Compatibilité avec les ressources naturelles. Cette ville idéale, on pourrait la qualifier de « ville durable » – car elle constitue un bon exemple de développement durable appliqué qui en intègre les trois composantes essentielles : environnementale, économique et sociale. Autrement dit, le véritable enjeu du développement durable, c’est la question de sa compatibilité avec les ressources naturelles de notre planète : quel type de développement économique et social notre environnement naturel est-il capable de supporter ? La ville, espace énergivore par définition, est au cœur de cet enjeu : il s’agit d’assurer le développement de la civilisation urbaine sans risquer de détruire le cadre de vie des générations futures.
La réalisation concrète de ce modèle idéal ne va évidemment pas sans rencontrer un certain nombre d’obstacles. La gestion de la ville durable pose, notamment, un problème de gouvernance et d’arbitrage. Il ne peut y avoir de progrès si la dimension collective des processus de décision n’est pas sérieusement renforcée.
Le Grenelle de l’Environnement, auquel j’ai participé, a justement permis de mobiliser une énergie collective, par une sensibilisation aux enjeux et un renforcement des connaissances. Les décideurs ont pris conscience du rôle pédagogique qu’ils ont à jouer pour convaincre les citoyens de l’utilité des décisions collectives. Même si, au final, il faut toujours un responsable pour trancher et prendre les décisions, il est apparu que de nouvelles formes d’échanges sont non seulement possibles mais nécessaires. Il est temps de renforcer le dialogue entre tous les acteurs – notamment entre architectes et ingénieries.
Repenser les frontièresréglementaires. La ville durable exige donc des solutions transversales qui prennent en compte les différentes dimensions de chaque problème et qui intègrent des intérêts divergents. Une ville ne peut, en effet, se réduire à la juxtaposition de bâtiments, d’infrastructures et d’équipements, si prestigieux soient-ils ; il faut penser la coordination harmonieuse de ces différents éléments. De même, la civilisation nouvelle à laquelle devrait contribuer le Grenelle de l’Environnement ne peut se réduire à une seule de ses composantes : santé, confort, sécurité, mobilité, culture, travail ou loisir, par exemple – elle reposera, au contraire, sur une combinaison optimale de toutes ces dimensions. Les ingénieurs seront des acteurs à part entière pour relever ce défi, en apportant leurs connaissances, leur technicité, leur vision indépendante et transversale à tous ceux qui participent avec eux à la conception de la ville durable.
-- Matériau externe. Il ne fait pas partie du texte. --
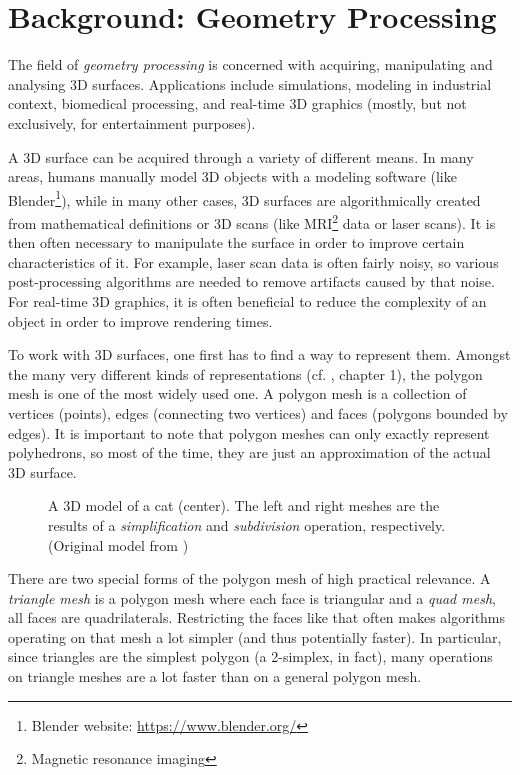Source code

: \chapter{Background: Geometry Processing}

The field of \emph{geometry processing} is concerned with acquiring, manipulating and analysing 3D surfaces.
Applications include simulations, modeling in industrial context, biomedical processing, and real-time 3D graphics (mostly, but not exclusively, for entertainment purposes).

A 3D surface can be acquired through a variety of different means.
In many areas, humans manually model 3D objects with a modeling software (like Blender\footnote{Blender website: \url{https://www.blender.org/}}), while in many other cases, 3D surfaces are algorithmically created from mathematical definitions or 3D scans (like MRI\footnote{Magnetic resonance imaging} data or laser scans).
It is then often necessary to manipulate the surface in order to improve certain characteristics of it.
For example, laser scan data is often fairly noisy, so various post-processing algorithms are needed to remove artifacts caused by that noise.
For real-time 3D graphics, it is often beneficial to reduce the complexity of an object in order to improve rendering times.

To work with 3D surfaces, one first has to find a way to represent them.
Amongst the many very different kinds of representations (cf. \cite{botsch2010polygon}, chapter 1), the polygon mesh is one of the most widely used one.
A polygon mesh is a collection of vertices (points), edges (connecting two vertices) and faces (polygons bounded by edges).
It is important to note that polygon meshes can only exactly represent polyhedrons, so most of the time, they are just an approximation of the actual 3D surface.

\begin{figure}[b]
  
  \caption{A 3D model of a cat (center). The left and right meshes are the results of a \emph{simplification} and \emph{subdivision} operation, respectively. (Original model from \cite{catmodel})}
\end{figure}

There are two special forms of the polygon mesh of high practical relevance. A \emph{triangle mesh} is a polygon mesh where each face is triangular and a \emph{quad mesh}, all faces are quadrilaterals.
Restricting the faces like that often makes algorithms operating on that mesh a lot simpler (and thus potentially faster).
In particular, since triangles are the simplest polygon (a 2-simplex, in fact), many operations on triangle meshes are a lot faster than on a general polygon mesh.


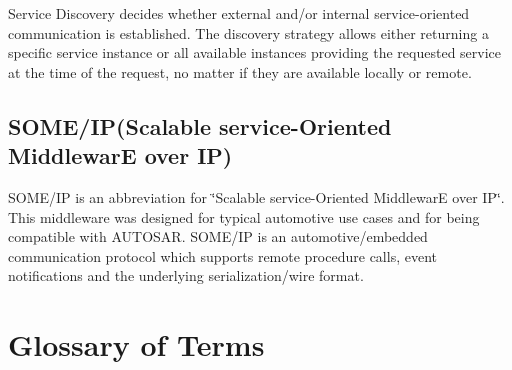  Service Discovery decides whether external and/or internal service-\/oriented communication is established. The discovery strategy allows either returning a specific service instance or all available instances providing the requested service at the time of the request, no matter if they are available locally or remote. \hypertarget{adaptive_communicationmanagement_someip}{}\subsection{S\+O\+M\+E/\+IP(Scalable service-\/\+Oriented MiddlewarE over IP)}\label{adaptive_communicationmanagement_someip}
S\+O\+M\+E/\+IP is an abbreviation for \char`\"{}\+Scalable service-\/\+Oriented Middlewar\+E over I\+P\char`\"{}. This middleware was designed for typical automotive use cases and for being compatible with A\+U\+T\+O\+S\+AR. S\+O\+M\+E/\+IP is an automotive/embedded communication protocol which supports remote procedure calls, event notifications and the underlying serialization/wire format.

\section*{Glossary of Terms}

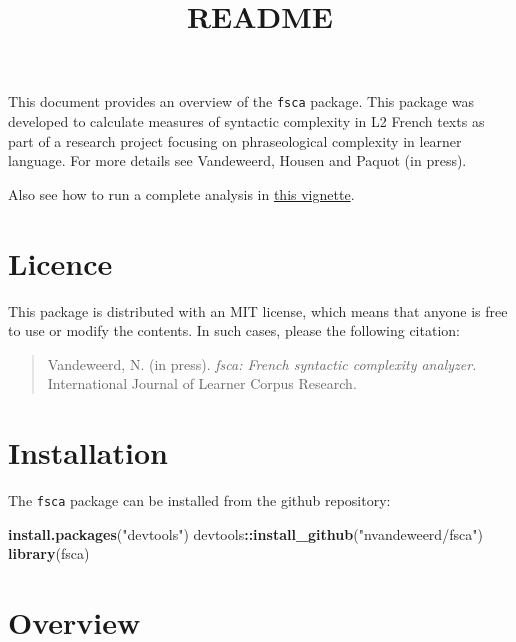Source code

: \documentclass[
]{article}
\title{README}
\author{}
\date{\vspace{-2.5em}}
\newenvironment{Shaded}{\begin{snugshade}}{\end{snugshade}}
\newcommand{\KeywordTok}[1]{\textcolor[rgb]{0.13,0.29,0.53}{\textbf{#1}}}
\newcommand{\NormalTok}[1]{#1}
\newcommand{\OperatorTok}[1]{\textcolor[rgb]{0.81,0.36,0.00}{\textbf{#1}}}
\newcommand{\StringTok}[1]{\textcolor[rgb]{0.31,0.60,0.02}{#1}}
\begin{document}
\maketitle

This document provides an overview of the \texttt{fsca} package. This
package was developed to calculate measures of syntactic complexity in
L2 French texts as part of a research project focusing on phraseological
complexity in learner language. For more details see Vandeweerd, Housen
and Paquot (in press).

Also see how to run a complete analysis in
\href{https://github.com/nvandeweerd/fsca/blob/main/example-analysis.md}{this
vignette}.

\hypertarget{licence}{%
\section{Licence}\label{licence}}

This package is distributed with an MIT license, which means that anyone
is free to use or modify the contents. In such cases, please the
following citation:

\begin{quote}
Vandeweerd, N. (in press). \emph{fsca: French syntactic complexity
analyzer.} International Journal of Learner Corpus Research.
\end{quote}

\hypertarget{installation}{%
\section{Installation}\label{installation}}

The \texttt{fsca} package can be installed from the github repository:

\begin{Shaded}
\begin{Highlighting}[]
\KeywordTok{install.packages}\NormalTok{(}\StringTok{"devtools"}\NormalTok{)}
\NormalTok{devtools}\OperatorTok{::}\KeywordTok{install_github}\NormalTok{(}\StringTok{"nvandeweerd/fsca"}\NormalTok{)}
\KeywordTok{library}\NormalTok{(fsca)}
\end{Highlighting}
\end{Shaded}

\hypertarget{overview}{%
\section{Overview}\label{overview}}
\end{document}

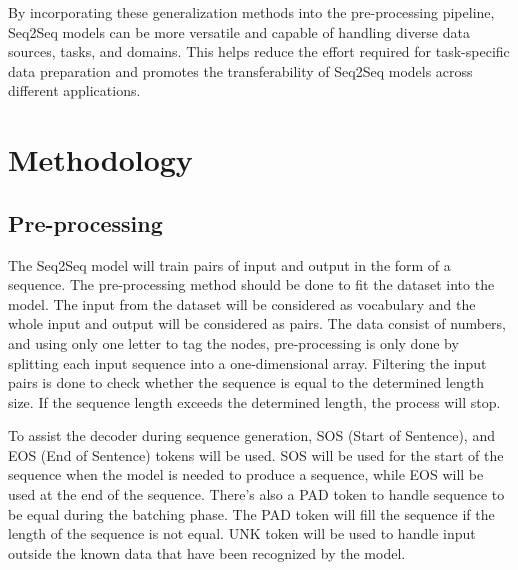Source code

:\documentclass[conference]{IEEEtran}
\begin{document}




By incorporating these generalization methods into the pre-processing pipeline, Seq2Seq models can be more versatile and capable of handling diverse data sources, tasks, and domains. This helps reduce the effort required for task-specific data preparation and promotes the transferability of Seq2Seq models across different applications.


\section{Methodology}

\subsection{Pre-processing}



The Seq2Seq model will train pairs of input and output in the form of a sequence. The pre-processing method should be done to fit the dataset into the model. The input from the dataset will be considered as vocabulary and the whole input and output will be considered as pairs. The data consist of numbers, and using only one letter to tag the nodes, pre-processing is only done by splitting each input sequence into a one-dimensional array. Filtering the input pairs is done to check whether the sequence is equal to the determined length size. If the sequence length exceeds the determined length, the process will stop.

To assist the decoder during sequence generation, SOS (Start of Sentence), and EOS (End of Sentence) tokens will be used. SOS will be used for the start of the sequence when the model is needed to produce a sequence, while EOS will be used at the end of the sequence. There's also a PAD token to handle sequence to be equal during the batching phase. The PAD token will fill the sequence if the length of the sequence is not equal. UNK token will be used to handle input outside the known data that have been recognized by the model.
\end{document}
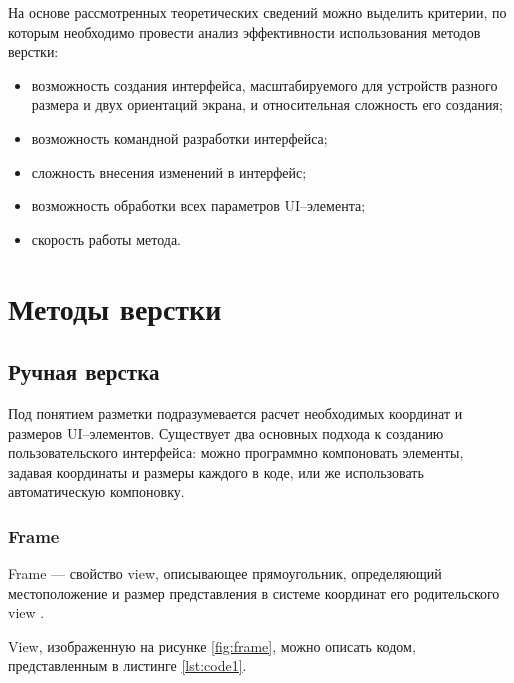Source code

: На основе рассмотренных теоретических сведений можно выделить критерии, по которым необходимо провести анализ эффективности использования методов верстки:

\begin{itemize}[label=---]
	\item возможность создания интерфейса, масштабируемого для устройств разного размера и двух ориентаций экрана, и относительная сложность его создания;
	\item возможность командной разработки интерфейса;
	\item сложность внесения изменений в интерфейс;
	\item возможность обработки всех параметров UI--элемента;
	\item скорость работы метода.
\end{itemize}


\section{Методы верстки} \label{analysis}

\subsection{Ручная верстка}

Под понятием разметки подразумевается расчет необходимых координат и размеров UI--элементов.
Существует два основных подхода к созданию пользовательского интерфейса: можно программно компоновать элементы, задавая координаты и размеры каждого в коде, или же использовать автоматическую компоновку.

\subsubsection{Frame}

Frame \cite{frame} --- свойство view, описывающее прямоугольник, определяющий местоположение и размер представления в системе координат его родительского view \cite{superview}.

View, изображенную на рисунке \ref{fig:frame}, можно описать кодом, представленным в листинге \ref{lst:code1}. 

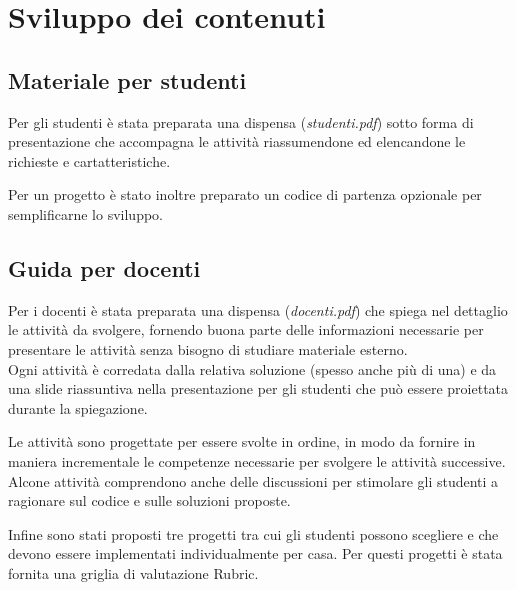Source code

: \documentclass[../../relazione.tex]{subfiles}
\begin{document}
\section{Sviluppo dei contenuti}

\subsection{Materiale per studenti}
Per gli studenti è stata preparata una dispensa (\textit{studenti.pdf}) sotto forma di presentazione che accompagna le attività riassumendone ed elencandone le richieste e cartatteristiche.

Per un progetto è stato inoltre preparato un codice di partenza opzionale per semplificarne lo sviluppo.

\subsection{Guida per docenti}
Per i docenti è stata preparata una dispensa (\textit{docenti.pdf}) che spiega nel dettaglio le attività da svolgere, fornendo buona parte delle informazioni necessarie per presentare le attività senza bisogno di studiare materiale esterno.\\
Ogni attività è corredata dalla relativa soluzione (spesso anche più di una) e da una slide riassuntiva nella presentazione per gli studenti che può essere proiettata durante la spiegazione.

Le attività sono progettate per essere svolte in ordine, in modo da fornire in maniera incrementale le competenze necessarie per svolgere le attività successive. Alcone attività comprendono anche delle discussioni per stimolare gli studenti a ragionare sul codice e sulle soluzioni proposte.

Infine sono stati proposti tre progetti tra cui gli studenti possono scegliere e che devono essere implementati individualmente per casa. Per questi progetti è stata fornita una griglia di valutazione Rubric.
\end{document}
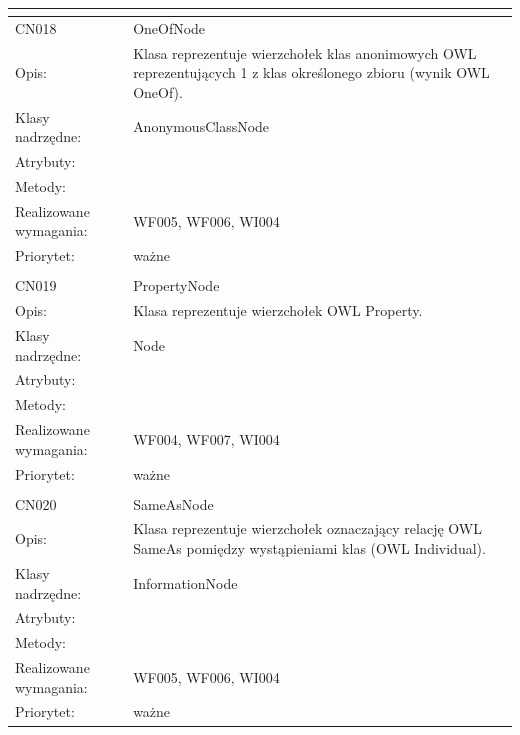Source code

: \documentclass[a4paper,10pt]{article}
\begin{document}
\begin{center}
\begin{longtable}{|m{3cm}|m{9cm}|}
\multicolumn{2}{c}{} \\
 \hline

CN018 & OneOfNode \\ \hline
Opis: & Klasa reprezentuje wierzchołek klas anonimowych OWL reprezentujących 1 z klas określonego zbioru (wynik OWL OneOf).    \\ \hline
Klasy nadrzędne: & AnonymousClassNode     \\ \hline
Atrybuty: & %
 \\ \hline
Metody: & %
  \\ \hline
Realizowane wymagania: & WF005, WF006, WI004 \\ \hline
Priorytet: & ważne  \\ \hline

\multicolumn{2}{c}{} \\
 \hline

CN019 & PropertyNode \\ \hline
Opis: & Klasa reprezentuje wierzchołek OWL Property.    \\ \hline
Klasy nadrzędne: & Node     \\ \hline
Atrybuty: & %
 \\ \hline
Metody: & %
  \\ \hline
Realizowane wymagania: & WF004, WF007, WI004 \\ \hline
Priorytet: & ważne  \\ \hline

\multicolumn{2}{c}{} \\
 \hline

CN020 & SameAsNode \\ \hline
Opis: & Klasa reprezentuje wierzchołek oznaczający relację OWL SameAs pomiędzy wystąpieniami klas (OWL Individual).    \\ \hline
Klasy nadrzędne: & InformationNode     \\ \hline
Atrybuty: & %
 \\ \hline
Metody: & %
  \\ \hline
Realizowane wymagania: & WF005, WF006, WI004 \\ \hline
Priorytet: & ważne  \\ \hline


\end{longtable}
\end{center}
\end{document}
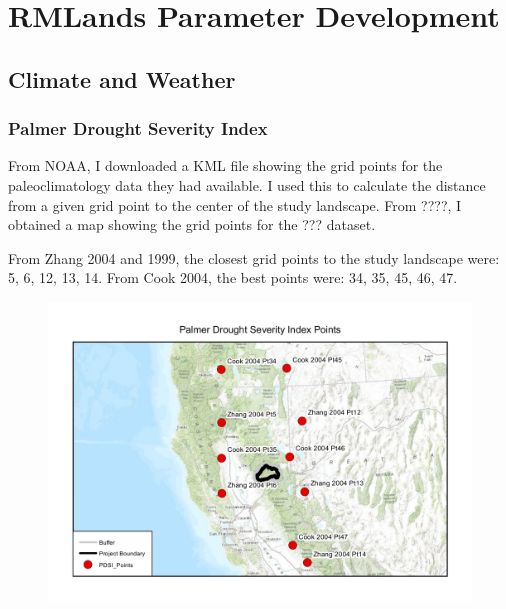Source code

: \chapter{RMLands Parameter Development}
\section{Climate and Weather}
\subsection{Palmer Drought Severity Index}
From NOAA, I downloaded a KML file showing the grid points for the paleoclimatology data they had available. I used this to calculate the distance from a given grid point to the center of the study landscape. From ????, I obtained a map showing the grid points for the ??? dataset.

From Zhang 2004 and 1999, the closest grid points to the study landscape were: 5, 6, 12, 13, 14. From Cook 2004, the best points were: 34, 35, 45, 46, 47.

\begin{figure}[h]
\centering
\includegraphics[width=\textwidth]{PDSIPointMap}
\end{figure}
Le moment n’est-il pas venu de repenser les frontières réglementaires qui séparent artificiellement en France les professionnels de la conception, architectes et ingénieries ?
Ces professionnels, tendus vers le même objectif de « ville durable » pour les mêmes clients, partagent des objectifs communs. La mise en œuvre des conclusions du Grenelle de l’Environnement, du rapport Attali, de la directive services, offre des opportunités nouvelles pour organiser les structures de collaboration entre architectes et ingénieries. Elles sont la condition pour exporter nos compétences à concevoir des villes durables.